Throughout 2022, QYLD has generated $2.03 per unit in distributions with another one on the way to close out the year
Regardless of if you’re bullish or bearish on QYLD, the distributions generated can’t be disputed. Over the past 11 months, QYLD has generated $2.03 per unit in distributions. This is a 9.09% yield on its price at the beginning of 2022 of $22.29. QYLD has 1 more distribution to pay for December of 2022, and if its average of $0.18 per share is paid in the last distribution, QYLD will have paid $2.21 per unit over the course of 2022. This would be a 9.92% yield on the $22.29 starting price at the beginning of 2022 or a 13.78% yield on a trailing twelve-month (TTM) methodology using today’s closing price of $16.04.
Some investors use QYLD as a current income-generating vehicle and take the distributions as cash, while others reinvest each distribution. If you were to have purchased 100 shares of QYLD on 1/3/22, the initial investment would have cost $2,229. Assuming you were taking the distributions as income, QYLD would have generated $2.03 in distributions, generating a 9.09% yield on the current investment. The initial investment would have declined by -$627 for an initial investment ROI of -28.13%. After factoring in the $202.67 of distributions paid, the total losses would be -$424.33 which is a total ROI of -19.04%. Since no new units were created, based on a TTM methodology, QYLD would have a $252.61 forward projected annual income or a forward yield of 11.33%.
In the scenario where the investor was reinvesting the distributions, the initial shares would have grown to 111.58. The current investment would be worth $1,787.54 for a total ROI of -19.81%. You would have generated $212.54, which would have purchased the additional 11.58 shares, adding an additional $29.26 in future income based on the TTM distribution.
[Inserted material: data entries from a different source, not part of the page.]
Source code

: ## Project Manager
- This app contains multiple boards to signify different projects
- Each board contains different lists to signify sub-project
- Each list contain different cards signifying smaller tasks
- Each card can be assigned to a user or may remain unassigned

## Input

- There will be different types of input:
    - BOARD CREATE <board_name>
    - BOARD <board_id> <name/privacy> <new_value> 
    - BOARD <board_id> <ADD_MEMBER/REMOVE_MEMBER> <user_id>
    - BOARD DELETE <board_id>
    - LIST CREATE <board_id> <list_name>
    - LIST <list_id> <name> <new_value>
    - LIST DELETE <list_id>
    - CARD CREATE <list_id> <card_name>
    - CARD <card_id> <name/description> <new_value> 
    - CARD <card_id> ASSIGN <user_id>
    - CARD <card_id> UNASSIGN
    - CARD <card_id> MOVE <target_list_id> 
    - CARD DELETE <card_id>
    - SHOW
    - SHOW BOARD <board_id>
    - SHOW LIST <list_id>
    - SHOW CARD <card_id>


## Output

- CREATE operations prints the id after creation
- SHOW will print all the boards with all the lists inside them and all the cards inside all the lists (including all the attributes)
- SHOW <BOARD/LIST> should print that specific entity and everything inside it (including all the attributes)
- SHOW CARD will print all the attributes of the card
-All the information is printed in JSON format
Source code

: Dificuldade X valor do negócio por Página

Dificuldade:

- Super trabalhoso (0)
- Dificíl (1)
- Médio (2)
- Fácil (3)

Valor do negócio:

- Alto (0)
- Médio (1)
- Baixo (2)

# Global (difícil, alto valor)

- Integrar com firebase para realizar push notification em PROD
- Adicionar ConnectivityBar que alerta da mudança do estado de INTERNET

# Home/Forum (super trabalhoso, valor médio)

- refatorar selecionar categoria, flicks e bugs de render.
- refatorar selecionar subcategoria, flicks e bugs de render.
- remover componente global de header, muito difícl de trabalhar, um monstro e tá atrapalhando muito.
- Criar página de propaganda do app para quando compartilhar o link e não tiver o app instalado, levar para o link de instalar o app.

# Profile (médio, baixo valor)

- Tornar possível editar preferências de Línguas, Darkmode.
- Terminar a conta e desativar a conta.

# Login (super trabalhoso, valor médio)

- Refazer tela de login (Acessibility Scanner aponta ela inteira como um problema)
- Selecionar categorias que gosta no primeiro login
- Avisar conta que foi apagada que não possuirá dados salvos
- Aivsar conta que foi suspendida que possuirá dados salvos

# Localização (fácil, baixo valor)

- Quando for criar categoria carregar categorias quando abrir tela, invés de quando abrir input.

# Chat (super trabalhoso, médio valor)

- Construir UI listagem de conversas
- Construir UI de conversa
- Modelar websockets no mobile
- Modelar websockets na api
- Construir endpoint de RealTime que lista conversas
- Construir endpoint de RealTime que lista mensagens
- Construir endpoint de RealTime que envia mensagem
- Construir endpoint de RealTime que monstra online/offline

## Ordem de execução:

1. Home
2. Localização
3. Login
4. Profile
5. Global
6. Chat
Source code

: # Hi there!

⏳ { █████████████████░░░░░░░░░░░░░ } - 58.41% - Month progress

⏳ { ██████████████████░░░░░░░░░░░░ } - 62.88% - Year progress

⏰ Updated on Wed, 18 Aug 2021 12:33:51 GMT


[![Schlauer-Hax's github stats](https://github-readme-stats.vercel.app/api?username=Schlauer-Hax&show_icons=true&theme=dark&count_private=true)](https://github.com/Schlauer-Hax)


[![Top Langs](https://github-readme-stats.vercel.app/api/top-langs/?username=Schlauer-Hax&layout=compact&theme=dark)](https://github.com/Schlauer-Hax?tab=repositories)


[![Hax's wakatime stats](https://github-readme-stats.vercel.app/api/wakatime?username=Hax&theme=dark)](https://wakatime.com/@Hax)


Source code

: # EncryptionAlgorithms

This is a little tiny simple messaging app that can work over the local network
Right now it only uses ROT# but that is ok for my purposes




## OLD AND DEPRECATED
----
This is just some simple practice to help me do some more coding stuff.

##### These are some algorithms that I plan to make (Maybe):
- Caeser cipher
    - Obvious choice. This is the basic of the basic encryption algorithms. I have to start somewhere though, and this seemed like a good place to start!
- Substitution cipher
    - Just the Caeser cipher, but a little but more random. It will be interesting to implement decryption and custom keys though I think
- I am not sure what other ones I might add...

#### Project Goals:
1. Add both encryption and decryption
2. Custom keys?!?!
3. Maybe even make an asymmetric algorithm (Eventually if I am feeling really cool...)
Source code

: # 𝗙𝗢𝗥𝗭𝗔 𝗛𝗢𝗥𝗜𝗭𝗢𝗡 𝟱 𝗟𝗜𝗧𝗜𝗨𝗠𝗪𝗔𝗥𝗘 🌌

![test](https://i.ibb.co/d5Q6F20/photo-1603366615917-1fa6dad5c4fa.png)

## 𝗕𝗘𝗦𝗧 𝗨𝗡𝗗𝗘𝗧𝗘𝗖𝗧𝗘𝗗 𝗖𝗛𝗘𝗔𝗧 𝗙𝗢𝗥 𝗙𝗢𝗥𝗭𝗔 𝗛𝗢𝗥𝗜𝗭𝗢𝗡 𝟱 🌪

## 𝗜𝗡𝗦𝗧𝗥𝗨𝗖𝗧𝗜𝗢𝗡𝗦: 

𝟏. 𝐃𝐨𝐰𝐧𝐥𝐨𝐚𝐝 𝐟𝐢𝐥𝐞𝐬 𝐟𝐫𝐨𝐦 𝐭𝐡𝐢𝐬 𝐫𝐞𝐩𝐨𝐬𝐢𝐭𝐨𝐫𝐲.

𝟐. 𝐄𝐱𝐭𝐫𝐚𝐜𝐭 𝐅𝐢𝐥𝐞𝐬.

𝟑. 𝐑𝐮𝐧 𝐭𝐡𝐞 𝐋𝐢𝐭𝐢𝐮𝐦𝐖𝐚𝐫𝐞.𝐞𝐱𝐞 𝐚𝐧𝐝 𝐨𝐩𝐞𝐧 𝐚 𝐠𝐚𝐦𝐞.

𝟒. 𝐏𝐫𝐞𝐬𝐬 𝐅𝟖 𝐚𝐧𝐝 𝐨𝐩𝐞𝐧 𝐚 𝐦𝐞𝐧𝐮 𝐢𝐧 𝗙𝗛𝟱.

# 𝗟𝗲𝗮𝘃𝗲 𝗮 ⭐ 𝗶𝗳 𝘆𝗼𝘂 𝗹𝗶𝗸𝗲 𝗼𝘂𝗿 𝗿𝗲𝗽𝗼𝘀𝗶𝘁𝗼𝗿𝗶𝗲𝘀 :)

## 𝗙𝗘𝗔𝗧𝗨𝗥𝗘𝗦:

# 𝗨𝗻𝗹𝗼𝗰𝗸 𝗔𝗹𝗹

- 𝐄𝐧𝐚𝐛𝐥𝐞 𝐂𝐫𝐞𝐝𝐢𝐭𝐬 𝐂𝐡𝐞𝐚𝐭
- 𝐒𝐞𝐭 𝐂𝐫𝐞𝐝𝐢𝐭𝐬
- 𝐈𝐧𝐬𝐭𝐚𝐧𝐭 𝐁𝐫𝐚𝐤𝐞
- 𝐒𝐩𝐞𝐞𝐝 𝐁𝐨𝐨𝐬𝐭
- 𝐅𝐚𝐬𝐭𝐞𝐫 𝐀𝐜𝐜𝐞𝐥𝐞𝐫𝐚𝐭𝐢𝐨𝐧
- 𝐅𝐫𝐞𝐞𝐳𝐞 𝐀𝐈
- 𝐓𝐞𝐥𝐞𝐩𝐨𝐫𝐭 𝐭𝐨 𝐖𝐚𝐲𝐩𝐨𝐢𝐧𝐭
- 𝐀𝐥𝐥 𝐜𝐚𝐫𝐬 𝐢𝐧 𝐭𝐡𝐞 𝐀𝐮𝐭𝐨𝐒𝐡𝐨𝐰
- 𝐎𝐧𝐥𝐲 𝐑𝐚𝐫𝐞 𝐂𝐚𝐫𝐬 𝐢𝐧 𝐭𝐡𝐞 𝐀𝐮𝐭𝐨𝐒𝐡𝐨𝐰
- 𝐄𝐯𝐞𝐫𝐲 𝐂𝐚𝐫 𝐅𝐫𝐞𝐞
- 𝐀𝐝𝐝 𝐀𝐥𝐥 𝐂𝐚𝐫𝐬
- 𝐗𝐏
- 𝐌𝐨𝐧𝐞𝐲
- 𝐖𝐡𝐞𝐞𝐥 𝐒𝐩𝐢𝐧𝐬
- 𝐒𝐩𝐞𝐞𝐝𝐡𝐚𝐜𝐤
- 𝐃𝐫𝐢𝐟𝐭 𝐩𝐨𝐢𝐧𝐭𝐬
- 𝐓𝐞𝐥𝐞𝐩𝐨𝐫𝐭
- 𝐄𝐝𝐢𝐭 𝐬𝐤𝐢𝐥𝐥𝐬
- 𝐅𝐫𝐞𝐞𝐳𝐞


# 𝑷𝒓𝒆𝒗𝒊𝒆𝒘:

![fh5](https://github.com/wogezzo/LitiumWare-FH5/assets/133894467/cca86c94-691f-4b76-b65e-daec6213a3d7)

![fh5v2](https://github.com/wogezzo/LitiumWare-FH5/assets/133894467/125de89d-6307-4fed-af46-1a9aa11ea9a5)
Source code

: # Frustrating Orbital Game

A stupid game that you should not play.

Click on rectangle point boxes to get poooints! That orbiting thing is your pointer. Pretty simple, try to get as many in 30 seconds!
The current yield on investment based on what has been distributed through the 11 monthly distributions would be 9.54%.
Everything is based on perspective as to which methodology is better, as everyone’s investment thesis is different. At the end of the day, the total ROI, if you had taken the distribution, is higher than if you had reinvested them due to the declining unit price of QYLD. If you had taken the income, your investment would be down -19.04%, and if you had reinvested the distributions, your investment would be down -19.81%. On the other hand, the person who had reinvested the distributions would have added 11.58 units of QYLD and increased the forward projected annual income by $29.26 due to the additional units. Either way, this investment has outperformed QQQ and big tech in a down market and continues to generate income each month.
Conclusion
I am still bullish on QYLD and continue to reinvest each distribution. I have added to my position throughout 2022, and I plan on continuing to add into 2023. QYLD is strictly an income investment for me, and investors should understand that the upside potential is capped due to the covered call methodology. If you’re looking for a fund that can generate capital appreciation and either replicate or outperform the market when the downturn ends, QYLD isn’t a fund to consider. As we have seen in the past, QYLD will slowly grind higher when the market turns, but it won’t keep pace with traditional index funds. QYLD is part of an overall income strategy within my portfolio. While I wish the markets weren’t down as much as they are, I am happy that QYLD has proven that it can withstand a bear market and not deviate outside of the losses of the underlying index it tracks.